-- Task objective --
In the data below, one line contains "Bund mit dem Tode hinfällig" and a later one contains "wie am\textless sup". Print both, with every line between them, exactly and alone.

-- Extracted data --

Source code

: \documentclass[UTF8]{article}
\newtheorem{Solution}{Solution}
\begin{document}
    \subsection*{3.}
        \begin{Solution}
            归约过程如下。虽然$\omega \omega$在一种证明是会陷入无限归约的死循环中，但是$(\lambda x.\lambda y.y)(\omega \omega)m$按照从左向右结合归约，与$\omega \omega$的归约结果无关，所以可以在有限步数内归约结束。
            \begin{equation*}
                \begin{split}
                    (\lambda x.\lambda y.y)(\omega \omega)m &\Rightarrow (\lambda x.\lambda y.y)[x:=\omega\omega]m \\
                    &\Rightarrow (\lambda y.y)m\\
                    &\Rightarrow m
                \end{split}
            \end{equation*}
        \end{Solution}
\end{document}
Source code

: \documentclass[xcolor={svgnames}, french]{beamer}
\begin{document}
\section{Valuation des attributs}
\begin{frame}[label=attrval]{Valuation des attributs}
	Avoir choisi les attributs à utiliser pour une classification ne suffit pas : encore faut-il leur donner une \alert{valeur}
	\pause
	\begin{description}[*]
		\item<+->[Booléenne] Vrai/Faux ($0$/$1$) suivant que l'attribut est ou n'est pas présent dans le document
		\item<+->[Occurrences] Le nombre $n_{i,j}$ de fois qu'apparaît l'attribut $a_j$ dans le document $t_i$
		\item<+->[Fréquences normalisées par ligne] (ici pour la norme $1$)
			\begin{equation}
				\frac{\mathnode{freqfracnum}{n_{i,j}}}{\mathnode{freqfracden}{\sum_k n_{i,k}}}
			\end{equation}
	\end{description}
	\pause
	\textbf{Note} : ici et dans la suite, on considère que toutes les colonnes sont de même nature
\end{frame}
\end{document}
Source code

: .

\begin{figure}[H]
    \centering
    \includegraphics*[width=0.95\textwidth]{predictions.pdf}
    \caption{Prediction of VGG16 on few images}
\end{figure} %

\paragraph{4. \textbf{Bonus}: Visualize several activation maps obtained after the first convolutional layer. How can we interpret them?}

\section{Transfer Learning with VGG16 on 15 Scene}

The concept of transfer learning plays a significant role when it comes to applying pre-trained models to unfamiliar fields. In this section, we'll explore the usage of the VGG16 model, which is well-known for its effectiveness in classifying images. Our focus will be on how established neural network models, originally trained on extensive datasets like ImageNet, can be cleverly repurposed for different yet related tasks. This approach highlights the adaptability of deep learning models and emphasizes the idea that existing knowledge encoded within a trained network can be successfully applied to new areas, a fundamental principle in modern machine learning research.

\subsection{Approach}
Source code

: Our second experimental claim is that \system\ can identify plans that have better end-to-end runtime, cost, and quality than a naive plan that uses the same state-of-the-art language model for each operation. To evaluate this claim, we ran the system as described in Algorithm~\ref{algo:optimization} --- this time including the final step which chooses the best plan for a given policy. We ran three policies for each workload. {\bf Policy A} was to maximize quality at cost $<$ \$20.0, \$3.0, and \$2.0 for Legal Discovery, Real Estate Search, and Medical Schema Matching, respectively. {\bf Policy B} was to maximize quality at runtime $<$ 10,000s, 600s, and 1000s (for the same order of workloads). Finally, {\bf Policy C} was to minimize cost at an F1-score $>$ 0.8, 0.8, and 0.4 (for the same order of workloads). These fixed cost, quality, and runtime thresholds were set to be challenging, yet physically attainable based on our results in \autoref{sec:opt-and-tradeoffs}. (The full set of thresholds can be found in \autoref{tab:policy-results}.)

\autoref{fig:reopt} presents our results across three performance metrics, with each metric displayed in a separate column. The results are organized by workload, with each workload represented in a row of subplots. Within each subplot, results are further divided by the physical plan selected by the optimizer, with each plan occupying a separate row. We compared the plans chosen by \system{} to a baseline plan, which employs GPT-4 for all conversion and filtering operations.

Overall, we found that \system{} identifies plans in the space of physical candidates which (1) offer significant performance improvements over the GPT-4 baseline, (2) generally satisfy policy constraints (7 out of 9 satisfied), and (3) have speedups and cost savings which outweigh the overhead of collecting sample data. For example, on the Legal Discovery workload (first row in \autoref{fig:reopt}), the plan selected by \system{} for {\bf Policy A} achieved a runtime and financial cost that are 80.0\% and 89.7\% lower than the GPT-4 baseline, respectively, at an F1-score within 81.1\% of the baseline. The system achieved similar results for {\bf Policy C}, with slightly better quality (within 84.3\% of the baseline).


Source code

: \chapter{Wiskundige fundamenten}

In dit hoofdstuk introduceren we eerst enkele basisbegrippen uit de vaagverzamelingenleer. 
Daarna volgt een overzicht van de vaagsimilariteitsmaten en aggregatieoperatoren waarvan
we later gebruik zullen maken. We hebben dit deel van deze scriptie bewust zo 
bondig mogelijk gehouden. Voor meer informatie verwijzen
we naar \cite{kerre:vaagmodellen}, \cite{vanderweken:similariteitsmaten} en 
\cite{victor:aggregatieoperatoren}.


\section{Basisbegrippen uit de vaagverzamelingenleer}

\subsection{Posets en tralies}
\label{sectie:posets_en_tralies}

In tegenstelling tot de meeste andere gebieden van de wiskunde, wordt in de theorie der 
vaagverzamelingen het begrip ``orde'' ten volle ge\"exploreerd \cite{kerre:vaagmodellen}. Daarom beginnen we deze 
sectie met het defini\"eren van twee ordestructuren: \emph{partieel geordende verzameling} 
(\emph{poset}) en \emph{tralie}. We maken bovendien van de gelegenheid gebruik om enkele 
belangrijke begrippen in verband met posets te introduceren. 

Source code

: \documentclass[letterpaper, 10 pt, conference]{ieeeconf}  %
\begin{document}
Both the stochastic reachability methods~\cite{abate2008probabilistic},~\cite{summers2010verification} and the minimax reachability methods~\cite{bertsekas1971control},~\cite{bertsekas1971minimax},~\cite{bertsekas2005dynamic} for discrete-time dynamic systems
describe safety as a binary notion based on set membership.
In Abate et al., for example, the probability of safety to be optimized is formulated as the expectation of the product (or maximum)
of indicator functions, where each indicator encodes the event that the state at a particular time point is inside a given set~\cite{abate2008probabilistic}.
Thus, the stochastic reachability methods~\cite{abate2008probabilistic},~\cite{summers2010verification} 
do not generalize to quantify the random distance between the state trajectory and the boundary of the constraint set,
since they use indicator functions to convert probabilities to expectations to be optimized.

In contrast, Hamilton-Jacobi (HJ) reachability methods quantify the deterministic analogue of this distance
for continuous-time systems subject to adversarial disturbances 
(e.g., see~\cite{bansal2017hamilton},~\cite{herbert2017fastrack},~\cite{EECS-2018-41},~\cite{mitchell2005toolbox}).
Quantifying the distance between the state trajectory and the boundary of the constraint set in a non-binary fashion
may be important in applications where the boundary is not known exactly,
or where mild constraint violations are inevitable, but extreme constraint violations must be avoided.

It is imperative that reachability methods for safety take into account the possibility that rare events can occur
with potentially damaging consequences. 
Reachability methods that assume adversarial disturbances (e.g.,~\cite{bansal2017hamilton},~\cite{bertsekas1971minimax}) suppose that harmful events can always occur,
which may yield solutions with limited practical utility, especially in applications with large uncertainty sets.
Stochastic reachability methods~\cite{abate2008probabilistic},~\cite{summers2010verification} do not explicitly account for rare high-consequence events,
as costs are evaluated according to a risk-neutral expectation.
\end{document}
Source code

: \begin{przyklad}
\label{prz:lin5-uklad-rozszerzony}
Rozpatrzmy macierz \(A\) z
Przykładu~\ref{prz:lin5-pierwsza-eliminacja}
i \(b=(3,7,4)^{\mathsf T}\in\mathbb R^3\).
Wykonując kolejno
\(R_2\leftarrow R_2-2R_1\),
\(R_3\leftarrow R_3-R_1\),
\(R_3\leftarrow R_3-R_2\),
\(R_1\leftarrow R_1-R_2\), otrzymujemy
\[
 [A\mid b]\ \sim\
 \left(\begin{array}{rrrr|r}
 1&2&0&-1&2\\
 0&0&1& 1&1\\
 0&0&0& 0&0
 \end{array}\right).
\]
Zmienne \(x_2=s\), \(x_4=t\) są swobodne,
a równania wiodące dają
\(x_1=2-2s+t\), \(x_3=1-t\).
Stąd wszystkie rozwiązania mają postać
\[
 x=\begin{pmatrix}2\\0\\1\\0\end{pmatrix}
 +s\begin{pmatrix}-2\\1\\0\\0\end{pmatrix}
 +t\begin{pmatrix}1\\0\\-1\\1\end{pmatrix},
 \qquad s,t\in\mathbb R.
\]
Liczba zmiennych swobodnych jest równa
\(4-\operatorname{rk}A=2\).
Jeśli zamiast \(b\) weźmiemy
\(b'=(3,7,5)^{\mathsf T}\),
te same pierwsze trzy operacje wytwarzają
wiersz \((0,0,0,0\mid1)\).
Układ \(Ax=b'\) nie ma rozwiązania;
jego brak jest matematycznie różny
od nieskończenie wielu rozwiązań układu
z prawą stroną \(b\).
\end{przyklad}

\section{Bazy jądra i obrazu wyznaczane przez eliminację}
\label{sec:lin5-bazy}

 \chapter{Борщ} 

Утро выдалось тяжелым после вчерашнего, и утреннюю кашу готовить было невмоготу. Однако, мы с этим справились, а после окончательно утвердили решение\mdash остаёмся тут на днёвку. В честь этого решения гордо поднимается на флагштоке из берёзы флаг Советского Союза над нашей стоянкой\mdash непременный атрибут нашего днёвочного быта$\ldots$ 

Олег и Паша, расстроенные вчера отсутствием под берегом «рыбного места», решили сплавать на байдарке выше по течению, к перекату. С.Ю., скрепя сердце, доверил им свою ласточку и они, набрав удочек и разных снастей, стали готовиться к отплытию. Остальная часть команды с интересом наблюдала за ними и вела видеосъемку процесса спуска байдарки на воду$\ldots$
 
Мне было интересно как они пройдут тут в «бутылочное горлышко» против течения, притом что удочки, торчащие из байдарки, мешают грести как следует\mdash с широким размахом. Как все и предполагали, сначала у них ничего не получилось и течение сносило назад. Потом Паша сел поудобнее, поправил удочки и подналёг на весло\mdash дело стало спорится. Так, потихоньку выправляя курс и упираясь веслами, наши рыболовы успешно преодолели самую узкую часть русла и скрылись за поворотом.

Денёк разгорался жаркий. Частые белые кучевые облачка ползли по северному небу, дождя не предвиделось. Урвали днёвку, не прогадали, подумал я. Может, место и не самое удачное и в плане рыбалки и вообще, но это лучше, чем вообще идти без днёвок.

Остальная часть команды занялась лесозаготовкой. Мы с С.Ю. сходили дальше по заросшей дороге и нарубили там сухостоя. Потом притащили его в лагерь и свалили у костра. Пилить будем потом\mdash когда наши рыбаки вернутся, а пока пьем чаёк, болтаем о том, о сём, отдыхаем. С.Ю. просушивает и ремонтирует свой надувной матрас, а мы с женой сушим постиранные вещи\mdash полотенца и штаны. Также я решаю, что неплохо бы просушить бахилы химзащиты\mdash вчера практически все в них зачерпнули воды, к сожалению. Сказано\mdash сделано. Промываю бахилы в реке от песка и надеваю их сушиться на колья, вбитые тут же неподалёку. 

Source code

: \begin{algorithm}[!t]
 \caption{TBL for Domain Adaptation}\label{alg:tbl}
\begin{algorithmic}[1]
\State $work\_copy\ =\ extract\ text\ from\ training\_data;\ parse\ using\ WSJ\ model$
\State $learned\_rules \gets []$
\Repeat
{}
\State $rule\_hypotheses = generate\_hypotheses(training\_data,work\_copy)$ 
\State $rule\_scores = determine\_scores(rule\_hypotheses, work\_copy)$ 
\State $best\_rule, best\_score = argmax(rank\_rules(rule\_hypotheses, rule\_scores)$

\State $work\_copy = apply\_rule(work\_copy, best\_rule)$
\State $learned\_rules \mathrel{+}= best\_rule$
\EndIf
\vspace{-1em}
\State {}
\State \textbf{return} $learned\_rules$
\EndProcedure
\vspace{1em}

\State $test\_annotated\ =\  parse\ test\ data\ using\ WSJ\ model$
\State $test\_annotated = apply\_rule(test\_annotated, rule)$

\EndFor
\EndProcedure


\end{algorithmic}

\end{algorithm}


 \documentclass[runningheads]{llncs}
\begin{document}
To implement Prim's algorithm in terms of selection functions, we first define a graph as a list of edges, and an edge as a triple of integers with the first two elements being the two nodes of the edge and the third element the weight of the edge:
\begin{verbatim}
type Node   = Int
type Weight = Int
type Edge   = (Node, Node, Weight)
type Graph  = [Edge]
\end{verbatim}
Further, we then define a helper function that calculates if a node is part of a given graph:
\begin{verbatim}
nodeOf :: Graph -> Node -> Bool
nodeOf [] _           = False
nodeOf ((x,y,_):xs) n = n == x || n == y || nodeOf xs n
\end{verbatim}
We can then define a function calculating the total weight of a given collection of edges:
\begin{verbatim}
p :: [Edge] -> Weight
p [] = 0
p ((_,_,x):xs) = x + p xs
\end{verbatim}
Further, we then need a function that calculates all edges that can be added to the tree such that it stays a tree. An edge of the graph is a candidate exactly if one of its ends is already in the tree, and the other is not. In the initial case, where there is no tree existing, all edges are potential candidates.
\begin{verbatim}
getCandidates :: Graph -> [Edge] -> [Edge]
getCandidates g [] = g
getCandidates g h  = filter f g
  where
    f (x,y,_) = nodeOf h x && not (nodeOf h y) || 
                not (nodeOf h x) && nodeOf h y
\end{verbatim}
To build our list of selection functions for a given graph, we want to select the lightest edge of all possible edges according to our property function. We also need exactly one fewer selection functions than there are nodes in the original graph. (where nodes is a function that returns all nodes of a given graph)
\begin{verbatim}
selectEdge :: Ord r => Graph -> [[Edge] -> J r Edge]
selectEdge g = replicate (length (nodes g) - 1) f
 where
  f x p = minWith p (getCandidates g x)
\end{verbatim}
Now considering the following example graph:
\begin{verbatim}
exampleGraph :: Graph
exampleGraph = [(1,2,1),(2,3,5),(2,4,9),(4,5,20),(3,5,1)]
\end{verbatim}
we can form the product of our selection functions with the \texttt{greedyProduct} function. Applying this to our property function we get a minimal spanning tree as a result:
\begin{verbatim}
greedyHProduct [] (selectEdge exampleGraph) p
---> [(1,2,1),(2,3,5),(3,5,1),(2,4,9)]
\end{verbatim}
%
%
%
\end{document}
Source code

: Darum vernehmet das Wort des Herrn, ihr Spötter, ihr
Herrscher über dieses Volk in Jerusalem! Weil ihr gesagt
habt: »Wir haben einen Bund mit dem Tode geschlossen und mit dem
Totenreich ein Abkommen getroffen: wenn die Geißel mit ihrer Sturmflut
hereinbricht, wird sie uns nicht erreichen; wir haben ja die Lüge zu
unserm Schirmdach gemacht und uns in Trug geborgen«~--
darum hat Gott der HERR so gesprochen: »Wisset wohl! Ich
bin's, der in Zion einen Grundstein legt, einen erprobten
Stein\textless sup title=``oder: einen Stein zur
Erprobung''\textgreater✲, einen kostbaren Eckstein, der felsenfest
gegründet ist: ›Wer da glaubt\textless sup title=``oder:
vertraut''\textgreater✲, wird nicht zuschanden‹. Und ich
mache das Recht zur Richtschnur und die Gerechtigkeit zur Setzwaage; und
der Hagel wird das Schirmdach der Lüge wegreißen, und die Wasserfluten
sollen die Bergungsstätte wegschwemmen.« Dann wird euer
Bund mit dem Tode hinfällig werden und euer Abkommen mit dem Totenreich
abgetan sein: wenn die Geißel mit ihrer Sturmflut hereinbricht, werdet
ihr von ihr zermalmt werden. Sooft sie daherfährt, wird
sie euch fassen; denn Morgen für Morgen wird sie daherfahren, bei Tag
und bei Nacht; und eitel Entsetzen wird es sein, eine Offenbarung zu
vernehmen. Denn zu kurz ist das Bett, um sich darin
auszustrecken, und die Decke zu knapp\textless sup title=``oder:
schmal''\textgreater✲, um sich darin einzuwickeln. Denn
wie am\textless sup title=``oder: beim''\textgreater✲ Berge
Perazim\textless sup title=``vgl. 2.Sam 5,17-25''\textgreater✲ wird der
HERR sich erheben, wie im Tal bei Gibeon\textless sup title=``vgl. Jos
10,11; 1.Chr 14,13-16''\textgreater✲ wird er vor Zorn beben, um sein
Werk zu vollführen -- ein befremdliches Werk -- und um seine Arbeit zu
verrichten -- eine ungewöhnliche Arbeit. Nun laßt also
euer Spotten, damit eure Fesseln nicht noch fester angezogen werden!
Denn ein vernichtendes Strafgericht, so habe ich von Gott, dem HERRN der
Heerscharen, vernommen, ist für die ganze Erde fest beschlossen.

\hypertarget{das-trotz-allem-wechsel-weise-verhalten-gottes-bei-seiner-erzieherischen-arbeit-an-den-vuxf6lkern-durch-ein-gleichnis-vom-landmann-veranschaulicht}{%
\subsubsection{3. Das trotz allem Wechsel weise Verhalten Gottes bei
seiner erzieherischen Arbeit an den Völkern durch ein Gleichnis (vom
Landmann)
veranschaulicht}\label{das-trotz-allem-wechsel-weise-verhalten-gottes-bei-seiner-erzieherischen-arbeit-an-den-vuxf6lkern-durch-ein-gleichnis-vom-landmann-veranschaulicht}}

-- Task answer --
Bund mit dem Tode hinfällig werden und euer Abkommen mit dem Totenreich
abgetan sein: wenn die Geißel mit ihrer Sturmflut hereinbricht, werdet
ihr von ihr zermalmt werden. Sooft sie daherfährt, wird
sie euch fassen; denn Morgen für Morgen wird sie daherfahren, bei Tag
und bei Nacht; und eitel Entsetzen wird es sein, eine Offenbarung zu
vernehmen. Denn zu kurz ist das Bett, um sich darin
auszustrecken, und die Decke zu knapp\textless sup title=``oder:
schmal''\textgreater✲, um sich darin einzuwickeln. Denn
wie am\textless sup title=``oder: beim''\textgreater✲ Berge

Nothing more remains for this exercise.